# 2.0 amplifier ( how to connet a sub? )



## djloui (Nov 10, 2014)

Hello everyone! I have this JBL Pro Speaker that I bought on christmas. I have it running with a two channel amplifier. The speaker sounds wonderful with good highs and lows. However, I would like to add extra bass to it but my amp is 2.0, meaning that it doesnt have a sub output. So I want to add an underpowered subwoofer I have laying around in my house. How could i connect this sub to the other channel of the amplifier? Is it there something I could put along with the subwoofer such as a Crossover Or Capacitor? tried to connect it but the mids filters.


http://www.amazon.com/gp/aw/d/B00CY...tDescription_secondary_view_div_1452297216400

Thanks


----------



## ajinfla (May 10, 2009)

Hi djloui, it will be near impossible and impractical to do this passively.
Your best bet is to make the sub active with a sub amp, such as these: http://www.parts-express.com/dayton-audio-sa70-70w-subwoofer-plate-amplifier--300-784
http://www.mcmelectronics.com/product/MCM-CUSTOM-AUDIO-50-6269-/50-6269
They have speaker level ins/outs for hookup. Or, depending on the "unpowered" sub you did not specify, it might make $ense to just buy an active unit.

cheers


----------



## Wayne A. Pflughaupt (Apr 13, 2006)

Your post if a bit vague, dj. It sounds like you have a single JBL speaker (I assume the one linked) connected to one channel of a stereo amplifier. An “underpowered” sub sounds like one with its own built-in amplifier (aka an “active” sub).

So with all that, it sounds like you want to connect the active sub to the other channel of the stereo amp? That can’t be done. You’ll have to connect the sub to whatever source you have feeding a signal to the stereo amp.

Regards,
Wayne


----------



## fbov (Aug 28, 2008)

Is Wayne correct that you have one speaker, powered by one channel of your amp? And that you'd like to wire a subwoofer to be powered by the other channel of the amp, but you're hung up on the low-pass filter for the subwoofer? 

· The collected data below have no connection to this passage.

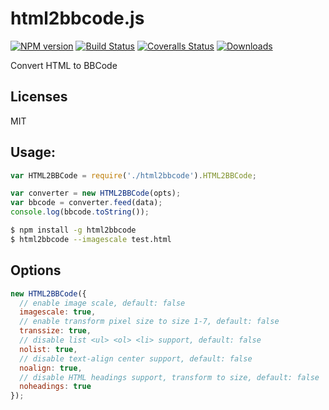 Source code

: # html2bbcode.js

[![NPM version][npm-image]][npm-url] [![Build Status][travis-image]][travis-url] [![Coveralls Status][coveralls-image]][coveralls-url] [![Downloads][downloads-image]][npm-url]

Convert HTML to BBCode

## Licenses

MIT

## Usage:

```javascript
var HTML2BBCode = require('./html2bbcode').HTML2BBCode;

var converter = new HTML2BBCode(opts);
var bbcode = converter.feed(data);
console.log(bbcode.toString());
```

```bash
$ npm install -g html2bbcode
$ html2bbcode --imagescale test.html
```

## Options

```javascript
new HTML2BBCode({
  // enable image scale, default: false
  imagescale: true,
  // enable transform pixel size to size 1-7, default: false
  transsize: true,
  // disable list <ul> <ol> <li> support, default: false
  nolist: true,
  // disable text-align center support, default: false
  noalign: true,
  // disable HTML headings support, transform to size, default: false
  noheadings: true
});
```

[downloads-image]: http://img.shields.io/npm/dm/html2bbcode.svg

[npm-url]: https://npmjs.org/package/html2bbcode
[npm-image]: http://img.shields.io/npm/v/html2bbcode.svg

[travis-url]: https://travis-ci.org/tengattack/html2bbcode.js
[travis-image]: http://img.shields.io/travis/tengattack/html2bbcode.js.svg

[coveralls-url]: https://coveralls.io/r/tengattack/html2bbcode.js
[coveralls-image]: http://img.shields.io/coveralls/tengattack/html2bbcode.js/master.svg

This is very unusual, but there is a way to do it, if the amp has a "Tape in/out" and "Tape Monitor" functions. 

Get a "Harrison FMOD" in-line, low-pass filter for the frequency where you want the sub to start. 
http://www.parts-express.com/cat/in-line-crossovers/405

The idea is to run the signal out of the amp, then back in, with one channel low-pass filtered for the subwoofer. You'll need two RCA cables.
- On the speaker channel of the amp, connect Tape Out to Tape In
- on the subwoofer channel of the amp, connect Tape Out to FMOD, and plug FMOD into Tape In. 

If you listen in normal mode, you'll hear the speaker and the sub running full range. 

If you listen in Tape Monitor, you should hear the speaker with a filtered sub. Balance is sub level. 

This works because the Tape Monitor allows the signal to loop back into the receiver, and we can modify the signal before it loops back in. It's the same way you would add an equalizer to an integrated amp. 

Assuming, of course, that you have Tape Monitor and the in/outs required....

Have fun,
Frank


----------